Gli ultimi dati di maggio resi pubblici dall’Inps la scorsa settimana descrivono un andamento positivo dell’occupazione, trainato in particolare da un significativo e costante andamento delle trasformazioni a tempo indeterminato di rapporti a termine e in somministrazione, oltreché da una positiva crescita delle trasformazioni a tempo indeterminato dell’apprendistato. Il che fa il paio con un tasso di occupazione mai così alto (59%, anche se sempre in coda ai Paesi dell’Ue) fornito dall’Istat poche settimane fa, al cui interno l’elemento più significativo è il superamento del tasso di occupazione delle donne del “tappo” del 47% cui sembrava non potersi disincagliare.
Ma questi elementi senza dubbio positivi si accompagnano, pubblicati nella stessa giornata, con i dati sul ricorso alla cassa integrazione, specie nelle forme della Cassa straordinaria (addirittura un raddoppio delle ore utilizzate) e in deroga (strumento che si è dovuto “rivitalizzare” in fretta perché la riforma del 2015 degli ammortizzatori ha prodotto il paradosso di una riduzione del loro tempo di utilizzo possibile a fronte del protrarsi della crisi!), che indicano l’aggravarsi profondo di condizioni di crisi e di difficoltà di settori molto ampi del nostro apparato produttivo e di servizi. Tra parentesi, ricordo che ai fini dei dati sull’occupazione, anche chi è in Cig conta come occupato…
Ma non c’è solo questo: se si esaminano i dati sull’occupazione nella loro dinamica si scopre che in tutti i mesi del 2019 i valori assoluti, pur positivi, sono sempre inferiori ai corrispondenti dell’anno precedente, il che mostra un rallentamento nella dinamica dell’occupazione che, accoppiato alla crescita del ricorso alla Cig non denota una condizione positiva del nostro sistema economico.
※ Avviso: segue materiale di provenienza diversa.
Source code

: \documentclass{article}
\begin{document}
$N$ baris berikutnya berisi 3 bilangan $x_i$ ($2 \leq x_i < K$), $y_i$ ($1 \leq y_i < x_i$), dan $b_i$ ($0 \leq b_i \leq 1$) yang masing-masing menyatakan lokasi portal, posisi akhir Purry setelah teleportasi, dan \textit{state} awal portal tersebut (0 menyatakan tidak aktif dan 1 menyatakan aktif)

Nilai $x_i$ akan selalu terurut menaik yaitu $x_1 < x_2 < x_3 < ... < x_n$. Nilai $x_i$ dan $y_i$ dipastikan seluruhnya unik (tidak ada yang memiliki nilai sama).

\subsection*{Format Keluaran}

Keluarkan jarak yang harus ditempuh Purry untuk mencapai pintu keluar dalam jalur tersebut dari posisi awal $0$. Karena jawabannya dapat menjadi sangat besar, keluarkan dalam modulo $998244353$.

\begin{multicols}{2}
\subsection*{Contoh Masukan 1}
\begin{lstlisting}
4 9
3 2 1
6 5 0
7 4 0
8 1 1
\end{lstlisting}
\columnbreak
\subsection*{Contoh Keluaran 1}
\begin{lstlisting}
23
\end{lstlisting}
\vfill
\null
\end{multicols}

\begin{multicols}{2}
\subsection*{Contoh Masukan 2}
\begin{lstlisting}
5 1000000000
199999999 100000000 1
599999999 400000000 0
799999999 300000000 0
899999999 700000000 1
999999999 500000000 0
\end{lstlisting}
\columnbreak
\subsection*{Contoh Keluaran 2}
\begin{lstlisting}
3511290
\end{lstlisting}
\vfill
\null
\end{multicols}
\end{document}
A coronamento del tutto, i dati sull’andamento del PIL e della produzione industriale sono stagnanti o negativi da diversi mesi.
Cosa si può dedurre da questi elementi, soprattutto rispetto all’efficacia delle misure (Decreto dignità in primis) di questo Governo?
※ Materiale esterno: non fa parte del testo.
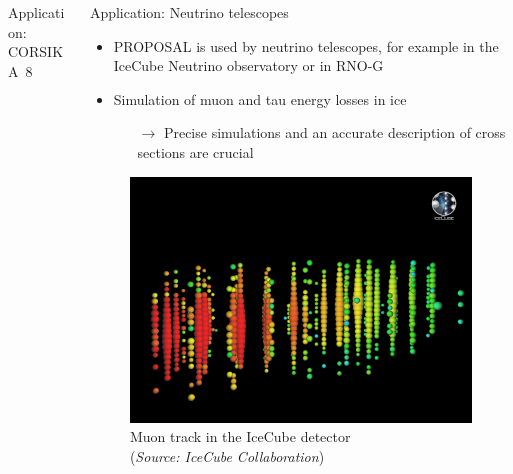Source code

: \documentclass[t]{beamer}
\newlength{\thirdtextwidth}
\newlength{\itemseparation}
\begin{document}
\begin{columns}[onlytextwidth]
\begin{column}{\thirdtextwidth}
\begin{block}[equal height group=B]{Application: CORSIKA~8}

      \end{block}%
    \end{column}%
    \begin{column}{\thirdtextwidth}%
      \begin{block}[equal height group=B]{Application: Neutrino telescopes}%
        \begin{itemize}
          \setlength\itemsep{\itemseparation}
          \item PROPOSAL is used by neutrino telescopes, for example in the IceCube Neutrino observatory or in RNO-G
          \item Simulation of muon and tau energy losses in ice
          \begin{itemize}
            \setlength\itemsep{\itemseparation}
            \item[$\rightarrow$] Precise simulations and an accurate description of cross sections are crucial
          \end{itemize}
        \end{itemize}

        \vspace{1.75em}

        \begin{figure}
          \centering
          \includegraphics[width=0.7\linewidth, height=.4\textheight, keepaspectratio]{plots/icecube_muon.jpg}
          \caption*{Muon track in the IceCube detector \\(\emph{Source: IceCube Collaboration})}
        \end{figure}


\end{block}
\end{column}
\end{columns}
\end{document}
Una possibile conclusione è che le misure hanno certamente incoraggiato le trasformazioni di rapporti di lavoro precari verso soluzioni più stabili, ma non hanno incentivato un’espansione della base produttiva; in altre parole hanno forse incoraggiato le imprese a fare prima ciò che avrebbero fatto in ogni caso (le trasformazioni), ma non hanno eroso in misura significativa il ricorso a forme di lavoro precarie (le variazioni nette dei rapporti a termine, in somministrazione ed intermittenti sono tutte positive, il che significa che al netto delle trasformazioni o delle interruzioni di rapporti il numero di rapporti precari cresce). Quindi “la Waterloo della precarietà” non si è realizzata.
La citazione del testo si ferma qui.